Output all entries verbatim, dropping pictures.

☆ ☆ ☆ ☆ ☆ ☆ ☆

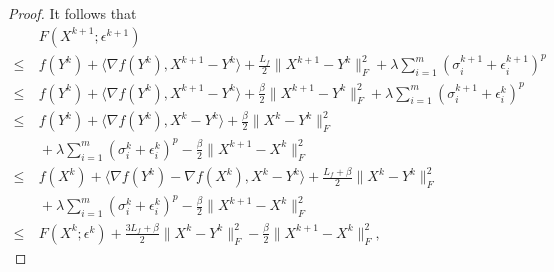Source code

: \documentclass[twoside,11pt]{article}
\numberwithin{equation}{section}
\begin{document}
\begin{proof}
  It follows that 
  \begin{equation}\label{acc_dec_Strong}
    \begin{aligned}
          &\ F(X^{k+1};\epsilon^{k+1}) \\
      \le &\ f(Y^{k})+\langle \nabla{f (Y^{k})},X^{k+1}-Y^{k}\rangle + \frac{L_{f}}{2}\|X^{k+1}-Y^{k}\|_{F}^{2} +\lambda\sum\limits_{i=1}^{m} (\sigma_i^{k+1} +\epsilon_{i}^{k+1})^{p} \\
      \le &\ f(Y^{k})+\langle \nabla{f (Y^{k})},X^{k+1}-Y^{k}\rangle + \frac{\beta}{2} \|X^{k+1}-Y^{k}\|_{F}^{2} +\lambda\sum\limits_{i=1}^{m} (\sigma_i^{k+1} +\epsilon_{i}^{k})^{p} \\
      \le &\ f(Y^{k})+\langle \nabla{f (Y^{k})},X^{k}-Y^{k}\rangle+\frac{\beta}{2}\|X^{k}-Y^{k}\|_{F}^{2}  \\
          &\ +\lambda\sum\limits_{i=1}^{m} (\sigma_i^k+\epsilon_{i}^{k})^{p} - \frac{\beta}{2}\|X^{k+1}-X^{k}\|_{F}^{2} \\
      \le &\ f(X^{k})+\langle \nabla{f (Y^{k})-\nabla f (X^{k})},X^{k}-Y^{k}\rangle+\frac{L_{f}+\beta}{2}\|X^{k}-Y^{k}\|_{F}^{2}\\
          &\ +\lambda\sum\limits_{i=1}^{m} (\sigma_i^k+\epsilon_{i}^{k})^{p} - \frac{\beta}{2}\|X^{k+1}-X^{k}\|_{F}^{2} \\
      \le &\ F(X^{k};\epsilon^{k})+\frac{3L_{f}+\beta}{2}\|X^{k}-Y^{k}\|_{F}^{2}- \frac{\beta}{2}\|X^{k+1}-X^{k}\|_{F}^{2},
    \end{aligned}
  \end{equation}


\end{proof}
\end{document}
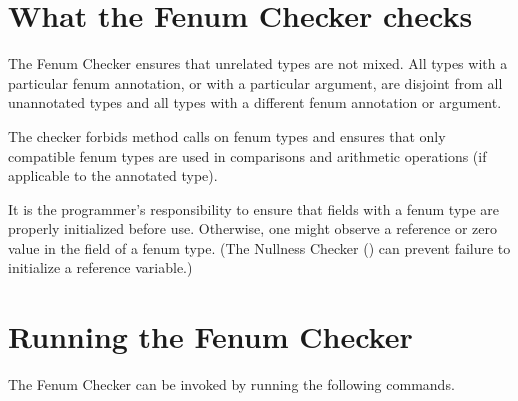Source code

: \section{What the Fenum Checker checks\label{fenum-checks}}

The Fenum Checker ensures that unrelated types are not mixed.
All types with a particular fenum annotation, or  with a particular  argument, are
disjoint from all unannotated types and all types with a different fenum
annotation or  argument.

The checker forbids method calls on fenum types and ensures that
only compatible fenum types are used in comparisons and arithmetic operations
(if applicable to the annotated type).

It is the programmer's responsibility to ensure that fields with a fenum type
are properly initialized before use.  Otherwise, one might observe a 
reference or zero value in the field of a fenum type.  (The Nullness Checker
() can prevent failure to initialize a
reference variable.)


\section{Running the Fenum Checker\label{fenum-running}}

The Fenum Checker can be invoked by running the following commands.

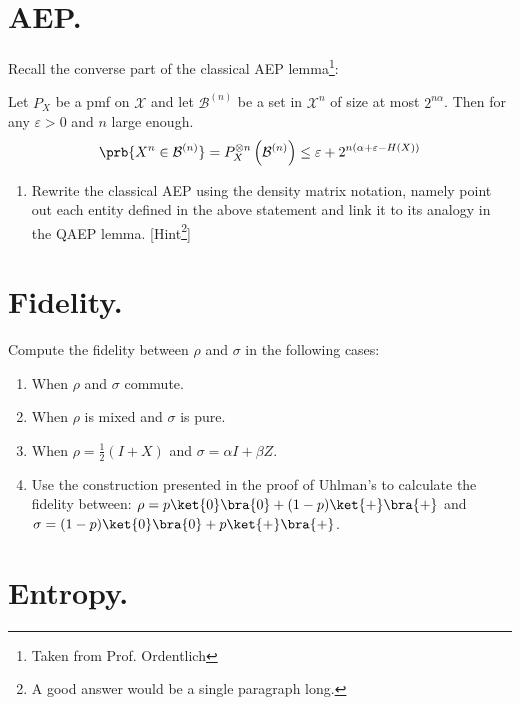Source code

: \documentclass[12pt,a4paper]{article}
\begin{document}
\section{AEP.}
Recall the converse part of the classical AEP lemma\footnote{Taken from Prof. Ordentlich}:
\begin{lemma}
  Let $P_X$ be a pmf on $\mathcal{X}$ and let $\mathcal{B}^{(n)}$ be a set in $\mathcal{X}^n$ of size at most $2^{n\alpha}$. Then for any $\varepsilon > 0$ and $n$ large enough. 
  \begin{equation*}
    \begin{split}
      \prb{X^n \in \mathcal{B}^{(n)}} = P^{\otimes n}_{X}\left( \mathcal{B}^{(n)} \right) \le \varepsilon + 2^{n(\alpha + \varepsilon - H(X))}
    \end{split}
  \end{equation*}
\end{lemma}
\begin{enumerate} 
  \item Rewrite the classical AEP using the density matrix notation, namely point out each entity defined in the above statement and link it to its analogy in the QAEP lemma. [Hint\footnote{A good answer would be a single paragraph long.}]
\end{enumerate}

\section{Fidelity.}
Compute the fidelity between $\rho$ and $\sigma$ in the following cases: 
\begin{enumerate}
  \item When $\rho$ and $\sigma$ commute. 
  \item When $\rho$ is mixed and $\sigma$ is pure.  
  \item When $\rho = \frac{1}{2}\left( I + X \right)$ and $\sigma = \alpha I + \beta Z$.
  \item Use the construction presented in the proof of Uhlman's to calculate the fidelity between: $\rho = p\ket{0}\bra{0} + (1-p)\ket{+}\bra{+}$  and $\sigma = (1-p)\ket{0}\bra{0} + p\ket{+}\bra{+}$. 
\end{enumerate}

\section{Entropy.}
\end{document}

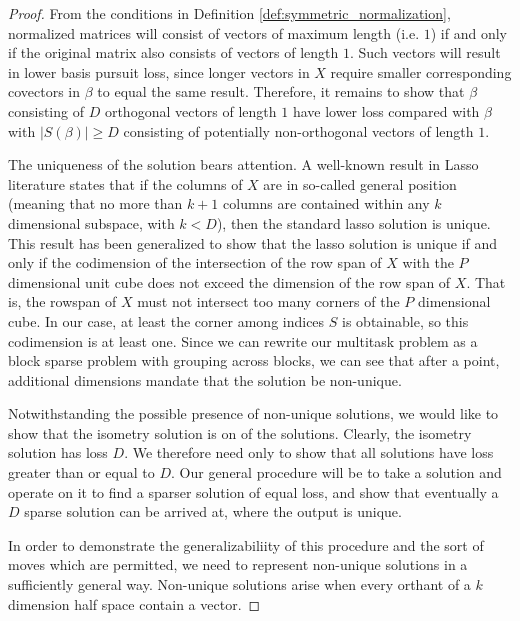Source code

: \begin{proof}

From the conditions in Definition \ref{def:symmetric_normalization}, normalized matrices will consist of vectors of maximum length (i.e. $1$) if and only if the original matrix also consists of vectors of length $1$.
Such vectors will result in lower basis pursuit loss, since longer vectors in $X$ require smaller corresponding covectors in $\beta$ to equal the same result.
Therefore, it remains to show that $\beta$ consisting of $D$ orthogonal vectors of length $1$ have lower loss compared with $\beta$ with $|S(\beta)| \geq D$ consisting of potentially non-orthogonal vectors of length $1$.

The uniqueness of the solution bears attention.
A well-known result in Lasso literature states that if the columns of $X$ are in so-called general position (meaning that no more than $k+1$ columns are contained within any $k$ dimensional subspace, with $k < D$), then the standard lasso solution is unique.
This result has been generalized to show that the lasso solution is unique if and only if the codimension of the intersection of the row span of $X$ with the $P$ dimensional unit cube does not exceed the dimension of the row span of $X$.
That is, the rowspan of $X$ must not intersect too many corners of the $P$ dimensional cube.
In our case, at least the corner among indices $S$ is obtainable, so this codimension is at least one.
Since we can rewrite our multitask problem as a block sparse problem with grouping across blocks, we can see that after a point, additional dimensions mandate that the solution be non-unique.

Notwithstanding the possible presence of non-unique solutions, we would like to show that the isometry solution is on of the solutions.
Clearly, the isometry solution has loss $D$.
We therefore need only to show that all solutions have loss greater than or equal to $D$.
Our general procedure will be to take a solution and operate on it to find a sparser solution of equal loss, and show that eventually a $D$ sparse solution can be arrived at, where the output is unique.

In order to demonstrate the generalizabiliity of this procedure and the sort of moves which are permitted, we need to represent non-unique solutions in a sufficiently general way.
Non-unique solutions arise when every orthant of a $k$ dimension half space contain a vector.


 

\end{proof}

☆ ☆ ☆ ☆ ☆ ☆ ☆

## Result of this task
Source code

: \documentclass[twoside,11pt]{article}
\numberwithin{equation}{section}
\begin{document}
\begin{proof}
  It follows that 
  \begin{equation}\label{acc_dec_Strong}
    \begin{aligned}
          &\ F(X^{k+1};\epsilon^{k+1}) \\
      \le &\ f(Y^{k})+\langle \nabla{f (Y^{k})},X^{k+1}-Y^{k}\rangle + \frac{L_{f}}{2}\|X^{k+1}-Y^{k}\|_{F}^{2} +\lambda\sum\limits_{i=1}^{m} (\sigma_i^{k+1} +\epsilon_{i}^{k+1})^{p} \\
      \le &\ f(Y^{k})+\langle \nabla{f (Y^{k})},X^{k+1}-Y^{k}\rangle + \frac{\beta}{2} \|X^{k+1}-Y^{k}\|_{F}^{2} +\lambda\sum\limits_{i=1}^{m} (\sigma_i^{k+1} +\epsilon_{i}^{k})^{p} \\
      \le &\ f(Y^{k})+\langle \nabla{f (Y^{k})},X^{k}-Y^{k}\rangle+\frac{\beta}{2}\|X^{k}-Y^{k}\|_{F}^{2}  \\
          &\ +\lambda\sum\limits_{i=1}^{m} (\sigma_i^k+\epsilon_{i}^{k})^{p} - \frac{\beta}{2}\|X^{k+1}-X^{k}\|_{F}^{2} \\
      \le &\ f(X^{k})+\langle \nabla{f (Y^{k})-\nabla f (X^{k})},X^{k}-Y^{k}\rangle+\frac{L_{f}+\beta}{2}\|X^{k}-Y^{k}\|_{F}^{2}\\
          &\ +\lambda\sum\limits_{i=1}^{m} (\sigma_i^k+\epsilon_{i}^{k})^{p} - \frac{\beta}{2}\|X^{k+1}-X^{k}\|_{F}^{2} \\
      \le &\ F(X^{k};\epsilon^{k})+\frac{3L_{f}+\beta}{2}\|X^{k}-Y^{k}\|_{F}^{2}- \frac{\beta}{2}\|X^{k+1}-X^{k}\|_{F}^{2},
    \end{aligned}
  \end{equation}


\end{proof}
\end{document}
Source code

: \section{What the Fenum Checker checks\label{fenum-checks}}

The Fenum Checker ensures that unrelated types are not mixed.
All types with a particular fenum annotation, or  with a particular  argument, are
disjoint from all unannotated types and all types with a different fenum
annotation or  argument.

The checker forbids method calls on fenum types and ensures that
only compatible fenum types are used in comparisons and arithmetic operations
(if applicable to the annotated type).

It is the programmer's responsibility to ensure that fields with a fenum type
are properly initialized before use.  Otherwise, one might observe a 
reference or zero value in the field of a fenum type.  (The Nullness Checker
() can prevent failure to initialize a
reference variable.)


\section{Running the Fenum Checker\label{fenum-running}}

The Fenum Checker can be invoked by running the following commands.

Source code

: \documentclass[12pt,a4paper]{article}
\begin{document}
\section{AEP.}
Recall the converse part of the classical AEP lemma\footnote{Taken from Prof. Ordentlich}:
\begin{lemma}
  Let $P_X$ be a pmf on $\mathcal{X}$ and let $\mathcal{B}^{(n)}$ be a set in $\mathcal{X}^n$ of size at most $2^{n\alpha}$. Then for any $\varepsilon > 0$ and $n$ large enough. 
  \begin{equation*}
    \begin{split}
      \prb{X^n \in \mathcal{B}^{(n)}} = P^{\otimes n}_{X}\left( \mathcal{B}^{(n)} \right) \le \varepsilon + 2^{n(\alpha + \varepsilon - H(X))}
    \end{split}
  \end{equation*}
\end{lemma}
\begin{enumerate} 
  \item Rewrite the classical AEP using the density matrix notation, namely point out each entity defined in the above statement and link it to its analogy in the QAEP lemma. [Hint\footnote{A good answer would be a single paragraph long.}]
\end{enumerate}

\section{Fidelity.}
Compute the fidelity between $\rho$ and $\sigma$ in the following cases: 
\begin{enumerate}
  \item When $\rho$ and $\sigma$ commute. 
  \item When $\rho$ is mixed and $\sigma$ is pure.  
  \item When $\rho = \frac{1}{2}\left( I + X \right)$ and $\sigma = \alpha I + \beta Z$.
  \item Use the construction presented in the proof of Uhlman's to calculate the fidelity between: $\rho = p\ket{0}\bra{0} + (1-p)\ket{+}\bra{+}$  and $\sigma = (1-p)\ket{0}\bra{0} + p\ket{+}\bra{+}$. 
\end{enumerate}

\section{Entropy.}
\end{document}

Source code

: \begin{proof}

From the conditions in Definition \ref{def:symmetric_normalization}, normalized matrices will consist of vectors of maximum length (i.e. $1$) if and only if the original matrix also consists of vectors of length $1$.
Such vectors will result in lower basis pursuit loss, since longer vectors in $X$ require smaller corresponding covectors in $\beta$ to equal the same result.
Therefore, it remains to show that $\beta$ consisting of $D$ orthogonal vectors of length $1$ have lower loss compared with $\beta$ with $|S(\beta)| \geq D$ consisting of potentially non-orthogonal vectors of length $1$.

The uniqueness of the solution bears attention.
A well-known result in Lasso literature states that if the columns of $X$ are in so-called general position (meaning that no more than $k+1$ columns are contained within any $k$ dimensional subspace, with $k < D$), then the standard lasso solution is unique.
This result has been generalized to show that the lasso solution is unique if and only if the codimension of the intersection of the row span of $X$ with the $P$ dimensional unit cube does not exceed the dimension of the row span of $X$.
That is, the rowspan of $X$ must not intersect too many corners of the $P$ dimensional cube.
In our case, at least the corner among indices $S$ is obtainable, so this codimension is at least one.
Since we can rewrite our multitask problem as a block sparse problem with grouping across blocks, we can see that after a point, additional dimensions mandate that the solution be non-unique.

Notwithstanding the possible presence of non-unique solutions, we would like to show that the isometry solution is on of the solutions.
Clearly, the isometry solution has loss $D$.
We therefore need only to show that all solutions have loss greater than or equal to $D$.
Our general procedure will be to take a solution and operate on it to find a sparser solution of equal loss, and show that eventually a $D$ sparse solution can be arrived at, where the output is unique.

In order to demonstrate the generalizabiliity of this procedure and the sort of moves which are permitted, we need to represent non-unique solutions in a sufficiently general way.
Non-unique solutions arise when every orthant of a $k$ dimension half space contain a vector.


 

\end{proof}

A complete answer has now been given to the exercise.